▶ **EXERCISE DESCRIPTION**
Restate word for word the lines that run from the one containing "如果集合不相交 | 真实的 |" to the last line of the data, both ends included.

▶ **PROVIDED RECORDS**
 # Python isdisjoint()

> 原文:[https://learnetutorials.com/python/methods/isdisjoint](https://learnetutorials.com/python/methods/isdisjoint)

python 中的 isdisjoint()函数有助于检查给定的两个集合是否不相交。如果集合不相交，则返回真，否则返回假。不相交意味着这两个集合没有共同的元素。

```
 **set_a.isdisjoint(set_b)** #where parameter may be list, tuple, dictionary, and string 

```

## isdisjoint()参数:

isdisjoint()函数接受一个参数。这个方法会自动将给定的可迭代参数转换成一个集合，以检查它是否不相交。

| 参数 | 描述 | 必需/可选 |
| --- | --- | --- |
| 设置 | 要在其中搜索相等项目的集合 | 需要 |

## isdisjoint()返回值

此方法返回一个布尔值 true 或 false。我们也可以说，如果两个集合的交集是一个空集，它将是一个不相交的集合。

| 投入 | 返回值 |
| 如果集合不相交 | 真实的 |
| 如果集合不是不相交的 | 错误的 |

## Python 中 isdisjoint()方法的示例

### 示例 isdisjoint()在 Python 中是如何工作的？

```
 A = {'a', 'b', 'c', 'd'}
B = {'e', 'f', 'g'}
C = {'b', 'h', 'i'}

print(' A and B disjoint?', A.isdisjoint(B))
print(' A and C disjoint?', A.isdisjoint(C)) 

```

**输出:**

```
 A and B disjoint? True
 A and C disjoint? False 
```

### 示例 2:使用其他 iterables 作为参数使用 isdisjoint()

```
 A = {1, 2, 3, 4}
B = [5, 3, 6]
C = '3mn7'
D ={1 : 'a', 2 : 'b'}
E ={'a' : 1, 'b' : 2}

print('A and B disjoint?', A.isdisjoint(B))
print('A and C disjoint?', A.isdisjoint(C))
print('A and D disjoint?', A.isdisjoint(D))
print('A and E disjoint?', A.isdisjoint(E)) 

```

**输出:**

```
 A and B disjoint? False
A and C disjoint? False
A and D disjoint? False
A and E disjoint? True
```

▶ **YOUR SOLUTION**
| 如果集合不相交 | 真实的 |
| 如果集合不是不相交的 | 错误的 |

## Python 中 isdisjoint()方法的示例

### 示例 isdisjoint()在 Python 中是如何工作的？

```
 A = {'a', 'b', 'c', 'd'}
B = {'e', 'f', 'g'}
C = {'b', 'h', 'i'}

print(' A and B disjoint?', A.isdisjoint(B))
print(' A and C disjoint?', A.isdisjoint(C)) 

```

**输出:**

```
 A and B disjoint? True
 A and C disjoint? False 
```

### 示例 2:使用其他 iterables 作为参数使用 isdisjoint()

```
 A = {1, 2, 3, 4}
B = [5, 3, 6]
C = '3mn7'
D ={1 : 'a', 2 : 'b'}
E ={'a' : 1, 'b' : 2}

print('A and B disjoint?', A.isdisjoint(B))
print('A and C disjoint?', A.isdisjoint(C))
print('A and D disjoint?', A.isdisjoint(D))
print('A and E disjoint?', A.isdisjoint(E)) 

```

**输出:**

```
 A and B disjoint? False
A and C disjoint? False
A and D disjoint? False
A and E disjoint? True
```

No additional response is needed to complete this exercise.